Task details |
Determine how many lines in the entries below contain "EXPORT", and output that number alone.

Stored data
↓↓↓

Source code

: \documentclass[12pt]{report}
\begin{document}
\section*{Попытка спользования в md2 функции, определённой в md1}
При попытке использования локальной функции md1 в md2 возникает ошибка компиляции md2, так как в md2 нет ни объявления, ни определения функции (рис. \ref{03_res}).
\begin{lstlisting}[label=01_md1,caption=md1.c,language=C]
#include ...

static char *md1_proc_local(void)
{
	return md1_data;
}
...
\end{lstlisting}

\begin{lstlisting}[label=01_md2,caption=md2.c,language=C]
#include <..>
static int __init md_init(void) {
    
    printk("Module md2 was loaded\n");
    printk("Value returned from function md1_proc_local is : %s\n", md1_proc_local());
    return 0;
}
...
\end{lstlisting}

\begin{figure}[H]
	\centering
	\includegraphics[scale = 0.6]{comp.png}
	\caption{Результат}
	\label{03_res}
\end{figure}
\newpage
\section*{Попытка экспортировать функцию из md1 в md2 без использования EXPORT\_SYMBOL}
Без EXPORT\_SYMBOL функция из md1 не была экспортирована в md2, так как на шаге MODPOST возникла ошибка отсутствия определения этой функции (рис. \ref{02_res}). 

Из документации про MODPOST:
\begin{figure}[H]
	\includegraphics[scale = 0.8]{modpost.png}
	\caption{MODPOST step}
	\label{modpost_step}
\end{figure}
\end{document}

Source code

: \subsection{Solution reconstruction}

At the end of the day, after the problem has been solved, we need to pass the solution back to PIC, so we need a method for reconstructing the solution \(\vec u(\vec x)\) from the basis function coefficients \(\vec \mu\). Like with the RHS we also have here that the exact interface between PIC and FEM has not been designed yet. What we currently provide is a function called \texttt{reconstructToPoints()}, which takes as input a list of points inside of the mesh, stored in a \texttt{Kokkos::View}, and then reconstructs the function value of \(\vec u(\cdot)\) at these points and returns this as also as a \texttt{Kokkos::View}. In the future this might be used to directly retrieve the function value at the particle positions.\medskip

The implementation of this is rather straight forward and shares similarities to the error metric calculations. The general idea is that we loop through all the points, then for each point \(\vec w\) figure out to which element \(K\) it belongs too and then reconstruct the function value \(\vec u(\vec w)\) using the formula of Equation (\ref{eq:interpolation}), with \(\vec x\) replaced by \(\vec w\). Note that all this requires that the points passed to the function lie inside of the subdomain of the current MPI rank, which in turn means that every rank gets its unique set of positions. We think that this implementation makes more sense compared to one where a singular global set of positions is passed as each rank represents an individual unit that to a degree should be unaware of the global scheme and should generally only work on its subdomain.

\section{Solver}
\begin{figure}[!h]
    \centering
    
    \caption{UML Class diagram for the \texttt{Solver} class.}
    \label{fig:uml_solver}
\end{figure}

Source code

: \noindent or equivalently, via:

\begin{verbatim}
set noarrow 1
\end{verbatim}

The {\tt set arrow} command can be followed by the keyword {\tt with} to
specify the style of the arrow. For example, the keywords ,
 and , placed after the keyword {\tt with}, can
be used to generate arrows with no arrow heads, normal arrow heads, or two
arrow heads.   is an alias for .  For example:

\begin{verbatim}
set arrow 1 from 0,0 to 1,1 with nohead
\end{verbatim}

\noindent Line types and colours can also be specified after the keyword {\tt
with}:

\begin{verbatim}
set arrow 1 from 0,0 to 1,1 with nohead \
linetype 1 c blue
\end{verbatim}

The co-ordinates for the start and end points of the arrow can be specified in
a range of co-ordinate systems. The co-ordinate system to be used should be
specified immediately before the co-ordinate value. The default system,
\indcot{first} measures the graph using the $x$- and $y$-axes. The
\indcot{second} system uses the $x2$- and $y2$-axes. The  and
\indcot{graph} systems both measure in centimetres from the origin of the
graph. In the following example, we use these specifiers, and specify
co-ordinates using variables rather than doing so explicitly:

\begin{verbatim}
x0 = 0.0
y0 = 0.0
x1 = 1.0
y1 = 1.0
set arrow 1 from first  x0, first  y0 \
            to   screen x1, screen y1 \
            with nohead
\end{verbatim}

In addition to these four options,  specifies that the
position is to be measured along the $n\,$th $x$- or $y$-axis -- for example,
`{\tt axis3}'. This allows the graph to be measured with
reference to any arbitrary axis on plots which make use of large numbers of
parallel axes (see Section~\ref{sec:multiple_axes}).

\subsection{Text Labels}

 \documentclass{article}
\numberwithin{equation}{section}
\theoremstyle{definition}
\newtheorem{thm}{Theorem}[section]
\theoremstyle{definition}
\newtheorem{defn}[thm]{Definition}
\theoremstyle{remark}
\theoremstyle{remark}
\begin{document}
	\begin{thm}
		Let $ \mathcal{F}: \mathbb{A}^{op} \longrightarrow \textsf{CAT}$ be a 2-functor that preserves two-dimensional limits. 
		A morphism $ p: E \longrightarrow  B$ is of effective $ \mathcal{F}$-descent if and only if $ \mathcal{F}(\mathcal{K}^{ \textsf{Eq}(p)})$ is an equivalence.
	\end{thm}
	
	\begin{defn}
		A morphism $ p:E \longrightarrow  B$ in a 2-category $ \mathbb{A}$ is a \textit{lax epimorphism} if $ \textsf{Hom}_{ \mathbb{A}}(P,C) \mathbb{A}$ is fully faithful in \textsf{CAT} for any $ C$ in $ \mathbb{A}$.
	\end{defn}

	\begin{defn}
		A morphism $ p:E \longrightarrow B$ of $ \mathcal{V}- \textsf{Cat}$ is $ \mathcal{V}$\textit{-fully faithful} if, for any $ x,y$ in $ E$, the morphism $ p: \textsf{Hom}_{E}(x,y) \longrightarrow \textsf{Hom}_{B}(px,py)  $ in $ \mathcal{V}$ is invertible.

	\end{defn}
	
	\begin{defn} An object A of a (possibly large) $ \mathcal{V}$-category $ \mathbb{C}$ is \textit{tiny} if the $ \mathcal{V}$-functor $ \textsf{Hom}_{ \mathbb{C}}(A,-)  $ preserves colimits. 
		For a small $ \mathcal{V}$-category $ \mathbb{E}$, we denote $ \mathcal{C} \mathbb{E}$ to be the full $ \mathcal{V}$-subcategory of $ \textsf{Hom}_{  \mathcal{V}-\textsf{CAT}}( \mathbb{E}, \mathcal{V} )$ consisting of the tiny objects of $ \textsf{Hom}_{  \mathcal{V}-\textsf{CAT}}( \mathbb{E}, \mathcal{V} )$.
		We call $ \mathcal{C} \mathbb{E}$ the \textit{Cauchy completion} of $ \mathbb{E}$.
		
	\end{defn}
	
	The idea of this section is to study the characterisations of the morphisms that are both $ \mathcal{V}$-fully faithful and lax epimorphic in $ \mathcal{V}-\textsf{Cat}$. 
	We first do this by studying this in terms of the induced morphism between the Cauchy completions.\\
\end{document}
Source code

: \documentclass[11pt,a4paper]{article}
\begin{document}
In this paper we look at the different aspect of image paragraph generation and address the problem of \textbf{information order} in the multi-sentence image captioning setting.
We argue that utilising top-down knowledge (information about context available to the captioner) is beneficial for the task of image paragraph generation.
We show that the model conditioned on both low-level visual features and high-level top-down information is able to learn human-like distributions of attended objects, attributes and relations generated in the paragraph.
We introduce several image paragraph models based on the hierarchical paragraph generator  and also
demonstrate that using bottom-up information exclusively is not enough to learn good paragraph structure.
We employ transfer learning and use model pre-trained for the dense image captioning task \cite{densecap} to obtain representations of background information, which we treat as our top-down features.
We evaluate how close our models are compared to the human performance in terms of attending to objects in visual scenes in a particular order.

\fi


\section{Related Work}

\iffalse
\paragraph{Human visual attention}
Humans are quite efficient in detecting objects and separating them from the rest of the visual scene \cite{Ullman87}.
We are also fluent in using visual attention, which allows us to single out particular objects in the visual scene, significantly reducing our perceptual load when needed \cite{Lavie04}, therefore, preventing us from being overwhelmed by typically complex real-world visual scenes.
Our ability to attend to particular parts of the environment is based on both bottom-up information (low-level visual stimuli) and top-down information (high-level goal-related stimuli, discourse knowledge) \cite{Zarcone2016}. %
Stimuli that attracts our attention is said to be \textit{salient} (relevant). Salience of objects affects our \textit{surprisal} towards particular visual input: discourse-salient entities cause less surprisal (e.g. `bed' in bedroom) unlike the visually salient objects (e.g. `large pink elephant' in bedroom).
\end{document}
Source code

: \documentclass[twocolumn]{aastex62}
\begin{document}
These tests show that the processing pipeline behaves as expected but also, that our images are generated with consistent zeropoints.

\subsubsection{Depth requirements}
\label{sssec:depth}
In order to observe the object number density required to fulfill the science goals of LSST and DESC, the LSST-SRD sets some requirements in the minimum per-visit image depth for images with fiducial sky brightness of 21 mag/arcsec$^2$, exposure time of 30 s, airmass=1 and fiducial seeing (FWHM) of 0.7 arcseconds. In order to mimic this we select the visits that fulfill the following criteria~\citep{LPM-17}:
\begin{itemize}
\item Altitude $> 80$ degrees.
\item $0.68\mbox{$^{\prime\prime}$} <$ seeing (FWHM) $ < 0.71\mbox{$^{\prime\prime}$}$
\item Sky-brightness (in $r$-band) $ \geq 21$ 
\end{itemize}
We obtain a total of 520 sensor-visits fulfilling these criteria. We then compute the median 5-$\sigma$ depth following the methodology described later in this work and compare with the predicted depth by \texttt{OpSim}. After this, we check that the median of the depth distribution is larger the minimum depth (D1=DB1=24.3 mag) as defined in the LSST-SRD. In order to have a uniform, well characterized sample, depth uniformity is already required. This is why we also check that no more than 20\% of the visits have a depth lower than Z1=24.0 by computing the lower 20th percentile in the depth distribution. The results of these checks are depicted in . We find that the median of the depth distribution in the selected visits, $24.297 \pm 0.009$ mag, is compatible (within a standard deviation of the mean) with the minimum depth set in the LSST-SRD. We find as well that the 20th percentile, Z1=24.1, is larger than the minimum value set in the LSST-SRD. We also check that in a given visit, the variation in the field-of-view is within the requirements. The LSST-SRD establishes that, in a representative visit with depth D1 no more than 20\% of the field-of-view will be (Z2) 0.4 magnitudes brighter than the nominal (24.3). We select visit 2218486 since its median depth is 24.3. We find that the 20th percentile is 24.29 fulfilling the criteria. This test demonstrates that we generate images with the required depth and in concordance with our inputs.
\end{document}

↑↑↑

Expected answer |
2